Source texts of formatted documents
┌────────

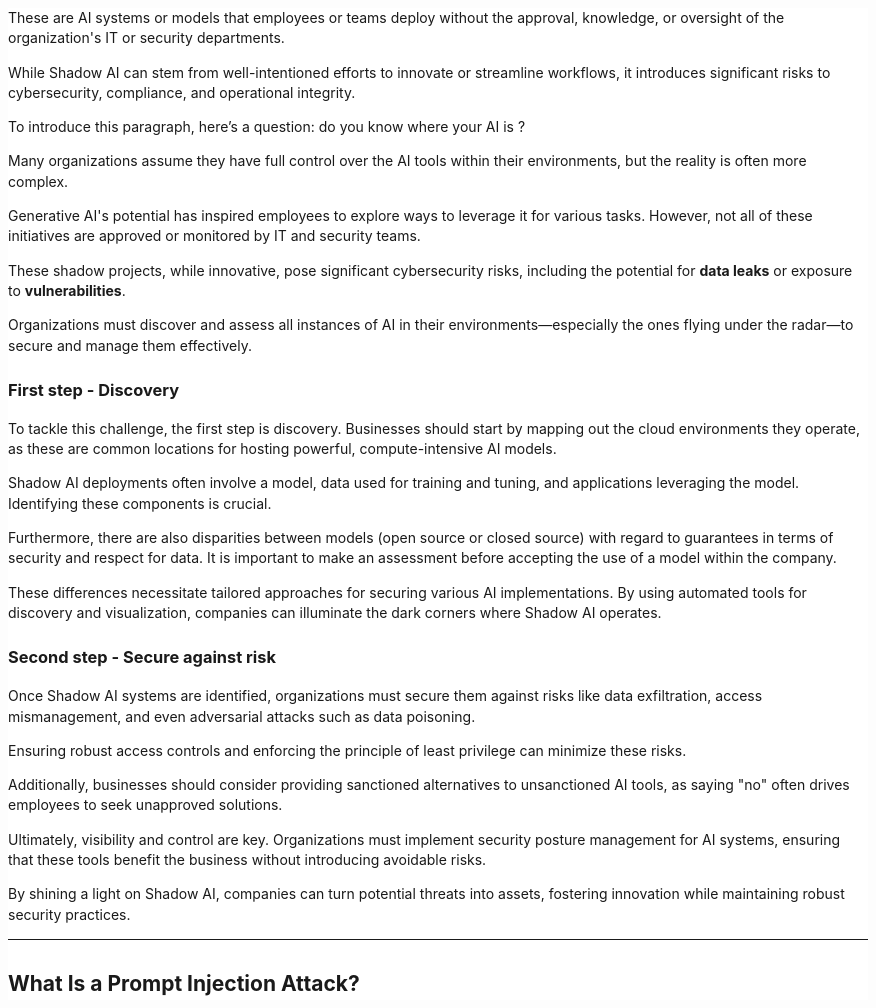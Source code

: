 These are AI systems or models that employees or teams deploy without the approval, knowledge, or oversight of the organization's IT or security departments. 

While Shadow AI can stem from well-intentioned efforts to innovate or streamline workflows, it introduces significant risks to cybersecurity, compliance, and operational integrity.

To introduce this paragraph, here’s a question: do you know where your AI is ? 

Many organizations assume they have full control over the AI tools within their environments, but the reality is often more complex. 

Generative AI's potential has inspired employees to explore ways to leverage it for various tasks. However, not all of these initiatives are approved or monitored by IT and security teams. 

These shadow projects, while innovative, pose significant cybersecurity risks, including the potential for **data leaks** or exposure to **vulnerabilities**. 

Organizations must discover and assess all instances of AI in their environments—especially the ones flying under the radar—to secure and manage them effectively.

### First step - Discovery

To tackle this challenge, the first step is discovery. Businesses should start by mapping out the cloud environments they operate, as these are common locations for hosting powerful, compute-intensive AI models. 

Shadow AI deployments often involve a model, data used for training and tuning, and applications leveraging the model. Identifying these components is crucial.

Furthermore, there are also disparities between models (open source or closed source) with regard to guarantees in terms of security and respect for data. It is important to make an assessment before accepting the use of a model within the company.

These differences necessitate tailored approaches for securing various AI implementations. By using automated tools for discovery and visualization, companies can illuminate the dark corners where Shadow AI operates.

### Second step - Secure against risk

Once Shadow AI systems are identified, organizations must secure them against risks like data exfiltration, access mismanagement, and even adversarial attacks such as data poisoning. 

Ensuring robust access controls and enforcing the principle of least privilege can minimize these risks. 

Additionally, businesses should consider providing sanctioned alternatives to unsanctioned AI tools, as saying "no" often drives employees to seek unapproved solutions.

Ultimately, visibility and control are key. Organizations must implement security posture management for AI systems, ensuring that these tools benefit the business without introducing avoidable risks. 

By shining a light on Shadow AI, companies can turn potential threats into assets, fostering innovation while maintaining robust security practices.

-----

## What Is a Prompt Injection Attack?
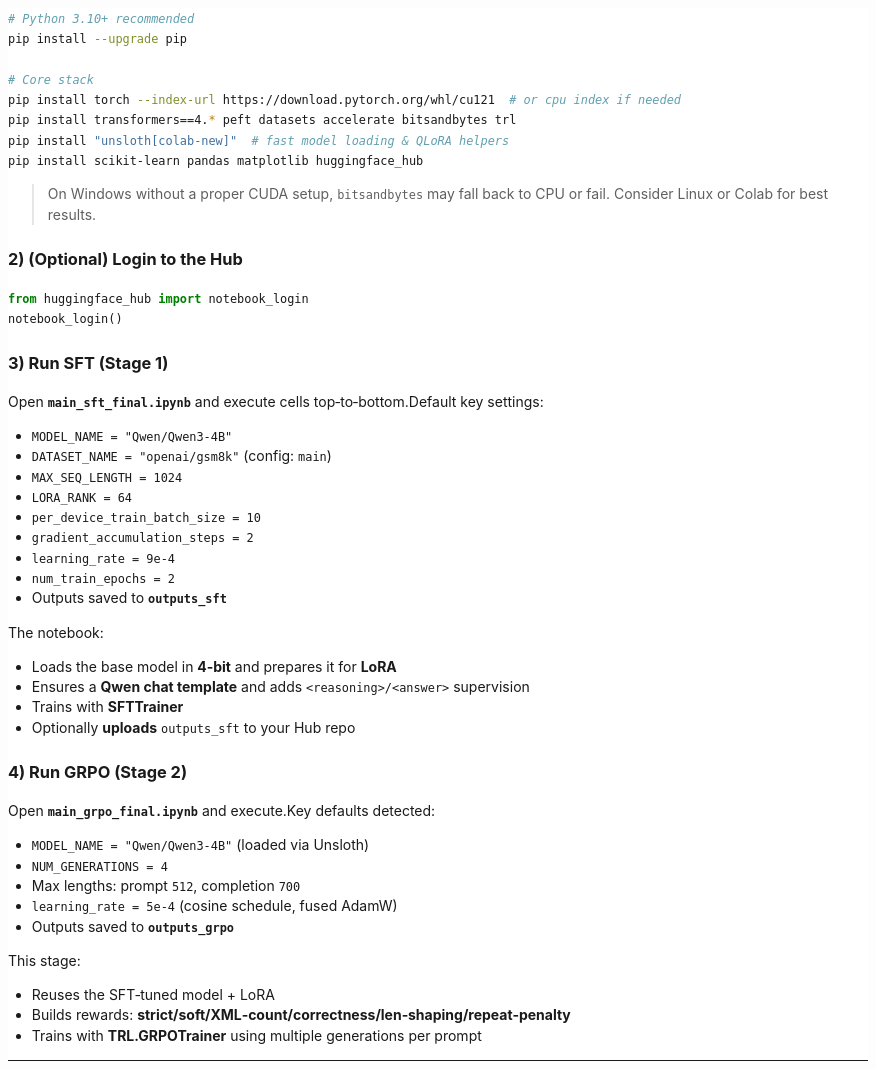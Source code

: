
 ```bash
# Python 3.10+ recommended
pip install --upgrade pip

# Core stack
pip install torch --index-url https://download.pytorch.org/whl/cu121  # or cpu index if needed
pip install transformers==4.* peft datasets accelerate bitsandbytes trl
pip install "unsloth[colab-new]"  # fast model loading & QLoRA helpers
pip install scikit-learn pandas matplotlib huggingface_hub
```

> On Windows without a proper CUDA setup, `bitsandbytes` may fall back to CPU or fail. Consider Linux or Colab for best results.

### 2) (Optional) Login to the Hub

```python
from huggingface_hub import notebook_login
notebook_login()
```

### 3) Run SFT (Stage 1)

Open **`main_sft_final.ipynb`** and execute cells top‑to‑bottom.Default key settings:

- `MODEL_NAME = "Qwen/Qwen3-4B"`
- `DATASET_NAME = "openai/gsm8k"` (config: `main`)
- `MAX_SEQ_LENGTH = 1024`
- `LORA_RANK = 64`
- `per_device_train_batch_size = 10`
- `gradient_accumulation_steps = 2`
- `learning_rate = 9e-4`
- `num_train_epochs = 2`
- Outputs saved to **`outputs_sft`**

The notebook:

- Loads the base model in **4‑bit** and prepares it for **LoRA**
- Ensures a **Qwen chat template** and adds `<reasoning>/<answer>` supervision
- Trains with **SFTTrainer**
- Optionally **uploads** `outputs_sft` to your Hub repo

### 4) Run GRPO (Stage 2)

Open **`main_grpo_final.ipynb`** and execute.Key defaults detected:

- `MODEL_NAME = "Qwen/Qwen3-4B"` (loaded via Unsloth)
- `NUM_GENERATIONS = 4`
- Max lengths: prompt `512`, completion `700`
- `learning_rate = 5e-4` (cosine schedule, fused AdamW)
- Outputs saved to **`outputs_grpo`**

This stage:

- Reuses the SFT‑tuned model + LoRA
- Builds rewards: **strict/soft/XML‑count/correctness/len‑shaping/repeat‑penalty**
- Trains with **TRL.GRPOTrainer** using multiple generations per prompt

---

└────────

Only the lines from the top of the data through the line with "Many organizations assume" should be quoted, exactly and with both ends kept; skip the pictures.

Source code

: These are AI systems or models that employees or teams deploy without the approval, knowledge, or oversight of the organization's IT or security departments. 

While Shadow AI can stem from well-intentioned efforts to innovate or streamline workflows, it introduces significant risks to cybersecurity, compliance, and operational integrity.

To introduce this paragraph, here’s a question: do you know where your AI is ? 

Many organizations assume they have full control over the AI tools within their environments, but the reality is often more complex. 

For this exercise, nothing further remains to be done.